Kenneth Lee-Kay Wan, Deputy Attorney General, DELAWARE DEPARTMENT OF JUSTICE, Wilmington, Delaware, Counsel for Defendants.
MEMORANDUM OPINION
BIBAS, Circuit Judge, sitting by designation.
Civil plaintiffs have no right to court-appointed counsel. Yet lawyers are expensive. So if a plaintiff cannot afford one or master his case alone, a court may appoint counsel. But this case is straightforward, and the plaintiff has shown that he can manage it himself. So I deny his request for a lawyer.
The police arrested Mark Shotwell, then searched his home and electronics. D.I. 28, at 1-2. Shotwell thought that the electronics search was unreasonable and that the officers handcuffed him with excessive force. Id. at 2. So he sued them pro se. D.I. 17. He now asks me to appoint counsel. D.I. 64.
I have broad discretion to decide whether to appoint counsel Parkell v. Danberg, 833 F.3d 313, 340 (3d Cir. 2016); 28 U.S.C. § 1915(e)(1). But that discretion is bounded by a two-step test. Tabron v. Grace, 6 F.3d 147, 156 (3d Cir. 1993).
First, I ask a threshold question. Does Shotwell's case have “some arguable merit”? Parkell, 833 F.3d at 340. Yes: he survived a motion to dismiss. D.I. 29; D.I. 28, at 22. His case thus “easily” passes the first step. Powell v. Symons, 680 F.3d 301, 308 n.5 (3d Cir. 2012).
Second, I assess “the need for appointed counsel” by balancing six factors. Tabron, 6 F.3d at 155-57. Here, they cut in different directions.

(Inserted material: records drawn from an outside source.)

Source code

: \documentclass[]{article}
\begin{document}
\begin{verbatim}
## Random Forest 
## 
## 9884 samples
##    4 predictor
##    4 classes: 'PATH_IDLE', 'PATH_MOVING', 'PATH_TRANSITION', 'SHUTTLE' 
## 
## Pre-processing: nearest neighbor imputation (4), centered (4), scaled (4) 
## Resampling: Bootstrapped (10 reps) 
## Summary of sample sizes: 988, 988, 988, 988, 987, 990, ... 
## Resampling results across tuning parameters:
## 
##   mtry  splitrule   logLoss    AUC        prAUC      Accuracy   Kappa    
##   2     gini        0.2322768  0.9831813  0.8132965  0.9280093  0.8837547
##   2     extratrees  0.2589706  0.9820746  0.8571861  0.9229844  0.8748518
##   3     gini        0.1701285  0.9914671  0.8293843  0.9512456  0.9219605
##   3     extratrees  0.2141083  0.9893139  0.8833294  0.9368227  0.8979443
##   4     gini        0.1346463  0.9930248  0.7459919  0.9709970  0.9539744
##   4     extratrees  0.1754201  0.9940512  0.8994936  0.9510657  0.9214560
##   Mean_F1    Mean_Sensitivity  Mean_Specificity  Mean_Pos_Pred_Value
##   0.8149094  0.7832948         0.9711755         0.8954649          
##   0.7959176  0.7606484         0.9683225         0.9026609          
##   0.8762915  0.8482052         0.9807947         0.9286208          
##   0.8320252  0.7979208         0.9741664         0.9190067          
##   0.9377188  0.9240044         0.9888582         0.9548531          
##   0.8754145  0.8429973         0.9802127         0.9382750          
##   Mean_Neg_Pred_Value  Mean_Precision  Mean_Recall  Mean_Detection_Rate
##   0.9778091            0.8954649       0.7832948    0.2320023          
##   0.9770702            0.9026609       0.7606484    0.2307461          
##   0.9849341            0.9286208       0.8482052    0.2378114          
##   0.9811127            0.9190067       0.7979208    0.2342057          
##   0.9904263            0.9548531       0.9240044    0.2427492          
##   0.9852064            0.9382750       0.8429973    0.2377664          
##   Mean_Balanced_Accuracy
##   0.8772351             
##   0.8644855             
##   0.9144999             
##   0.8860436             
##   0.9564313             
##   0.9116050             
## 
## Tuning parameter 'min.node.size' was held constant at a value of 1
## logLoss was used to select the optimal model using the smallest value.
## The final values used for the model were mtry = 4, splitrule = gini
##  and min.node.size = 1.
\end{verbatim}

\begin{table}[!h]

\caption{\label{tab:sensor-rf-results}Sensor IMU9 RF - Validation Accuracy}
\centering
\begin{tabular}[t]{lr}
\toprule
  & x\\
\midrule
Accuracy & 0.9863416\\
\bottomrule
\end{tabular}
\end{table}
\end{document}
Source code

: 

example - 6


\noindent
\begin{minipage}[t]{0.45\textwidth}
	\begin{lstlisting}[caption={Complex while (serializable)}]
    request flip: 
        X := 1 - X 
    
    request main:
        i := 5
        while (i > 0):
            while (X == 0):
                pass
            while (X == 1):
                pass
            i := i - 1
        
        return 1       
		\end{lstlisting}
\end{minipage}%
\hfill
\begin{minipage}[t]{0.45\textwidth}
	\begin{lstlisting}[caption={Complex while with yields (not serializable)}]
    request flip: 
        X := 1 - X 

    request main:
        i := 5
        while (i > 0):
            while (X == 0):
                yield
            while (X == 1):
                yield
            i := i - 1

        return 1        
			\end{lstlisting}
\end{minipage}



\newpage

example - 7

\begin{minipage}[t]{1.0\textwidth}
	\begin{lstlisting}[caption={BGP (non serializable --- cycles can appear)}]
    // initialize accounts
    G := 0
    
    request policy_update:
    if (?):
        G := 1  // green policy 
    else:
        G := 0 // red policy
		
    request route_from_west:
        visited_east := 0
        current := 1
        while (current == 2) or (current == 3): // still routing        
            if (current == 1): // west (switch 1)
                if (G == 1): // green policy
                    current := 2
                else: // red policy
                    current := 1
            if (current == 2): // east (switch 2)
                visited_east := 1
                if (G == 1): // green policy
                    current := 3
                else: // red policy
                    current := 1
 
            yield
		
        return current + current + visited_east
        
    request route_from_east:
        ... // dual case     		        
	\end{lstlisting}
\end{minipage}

I start with “[p]erhaps the most significant” factor: Shotwell's ability to present his case. Montgomery v. Pinchak, 294 F.3d 492, 501 (3d Cir. 2002). To decide if he is up to the job, I look to his “education, literacy, prior work ... and ... litigation experience.”. Id. That consideration weighs against appointing counsel. Id. So far, Shotwell has admirably presented his case. He has “file[d] and respond[ed] to motions, ” which “indicate[s] . some legal knowledge.” Id. Plus, he has experience in court. See, e.g., Shotwell v. Del. Dep't of Justice, 2016 WL 6901359 (D. Del. Nov. 22, 2016); Shotwell v. Sapp, 2019 WL 1056272 (D. Del. Mar. 6, 2019). Cf. Montgomery, 294 F.3d at 502 (favoring counsel when it was plaintiff's first case).
True, Shotwell cites some “mental health difficulties.” D.I. 64, at 2. But there is no evidence that he is incompetent. Cf. Powell, 680 F.3d at 308-09 (reversing and remanding denial of counsel given evidence of incompetence). Indeed, despite his difficulties, Shotwell's “submissions demonstrate he is able to adequately present his case.” Monroe v. Bryan, 881 F.Supp.2d 623, 628-29 (D. Del. 2012) (denying counsel for competent plaintiff with “coherent and logical” filings).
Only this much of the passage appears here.